* _Task objective_: For each record below, set it down exactly but leave out any picture.

[[ Data extract, beginning ]]

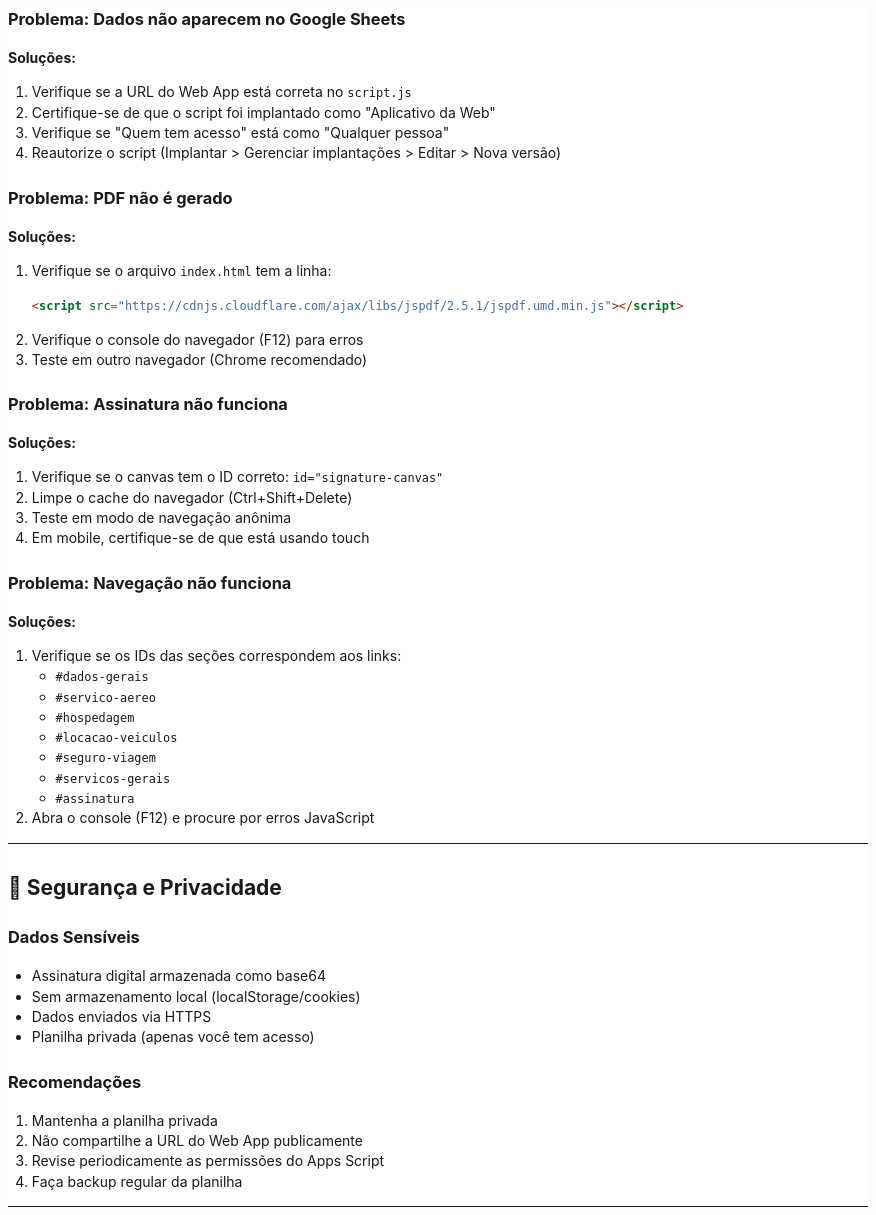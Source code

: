 ### Problema: Dados não aparecem no Google Sheets

**Soluções:**
1. Verifique se a URL do Web App está correta no `script.js`
2. Certifique-se de que o script foi implantado como "Aplicativo da Web"
3. Verifique se "Quem tem acesso" está como "Qualquer pessoa"
4. Reautorize o script (Implantar > Gerenciar implantações > Editar > Nova versão)

### Problema: PDF não é gerado

**Soluções:**
1. Verifique se o arquivo `index.html` tem a linha:
   ```html
   <script src="https://cdnjs.cloudflare.com/ajax/libs/jspdf/2.5.1/jspdf.umd.min.js"></script>
   ```
2. Verifique o console do navegador (F12) para erros
3. Teste em outro navegador (Chrome recomendado)

### Problema: Assinatura não funciona

**Soluções:**
1. Verifique se o canvas tem o ID correto: `id="signature-canvas"`
2. Limpe o cache do navegador (Ctrl+Shift+Delete)
3. Teste em modo de navegação anônima
4. Em mobile, certifique-se de que está usando touch

### Problema: Navegação não funciona

**Soluções:**
1. Verifique se os IDs das seções correspondem aos links:
   - `#dados-gerais`
   - `#servico-aereo`
   - `#hospedagem`
   - `#locacao-veiculos`
   - `#seguro-viagem`
   - `#servicos-gerais`
   - `#assinatura`
2. Abra o console (F12) e procure por erros JavaScript

---

## 🔐 Segurança e Privacidade

### Dados Sensíveis
- Assinatura digital armazenada como base64
- Sem armazenamento local (localStorage/cookies)
- Dados enviados via HTTPS
- Planilha privada (apenas você tem acesso)

### Recomendações
1. Mantenha a planilha privada
2. Não compartilhe a URL do Web App publicamente
3. Revise periodicamente as permissões do Apps Script
4. Faça backup regular da planilha

---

[[ Data extract, end ]]

* _Answer to the problem_:
Source code

: ### Problema: Dados não aparecem no Google Sheets

**Soluções:**
1. Verifique se a URL do Web App está correta no `script.js`
2. Certifique-se de que o script foi implantado como "Aplicativo da Web"
3. Verifique se "Quem tem acesso" está como "Qualquer pessoa"
4. Reautorize o script (Implantar > Gerenciar implantações > Editar > Nova versão)

### Problema: PDF não é gerado

**Soluções:**
1. Verifique se o arquivo `index.html` tem a linha:
   ```html
   <script src="https://cdnjs.cloudflare.com/ajax/libs/jspdf/2.5.1/jspdf.umd.min.js"></script>
   ```
2. Verifique o console do navegador (F12) para erros
3. Teste em outro navegador (Chrome recomendado)

### Problema: Assinatura não funciona

**Soluções:**
1. Verifique se o canvas tem o ID correto: `id="signature-canvas"`
2. Limpe o cache do navegador (Ctrl+Shift+Delete)
3. Teste em modo de navegação anônima
4. Em mobile, certifique-se de que está usando touch

### Problema: Navegação não funciona

**Soluções:**
1. Verifique se os IDs das seções correspondem aos links:
   - `#dados-gerais`
   - `#servico-aereo`
   - `#hospedagem`
   - `#locacao-veiculos`
   - `#seguro-viagem`
   - `#servicos-gerais`
   - `#assinatura`
2. Abra o console (F12) e procure por erros JavaScript

---

## 🔐 Segurança e Privacidade

### Dados Sensíveis
- Assinatura digital armazenada como base64
- Sem armazenamento local (localStorage/cookies)
- Dados enviados via HTTPS
- Planilha privada (apenas você tem acesso)

### Recomendações
1. Mantenha a planilha privada
2. Não compartilhe a URL do Web App publicamente
3. Revise periodicamente as permissões do Apps Script
4. Faça backup regular da planilha

---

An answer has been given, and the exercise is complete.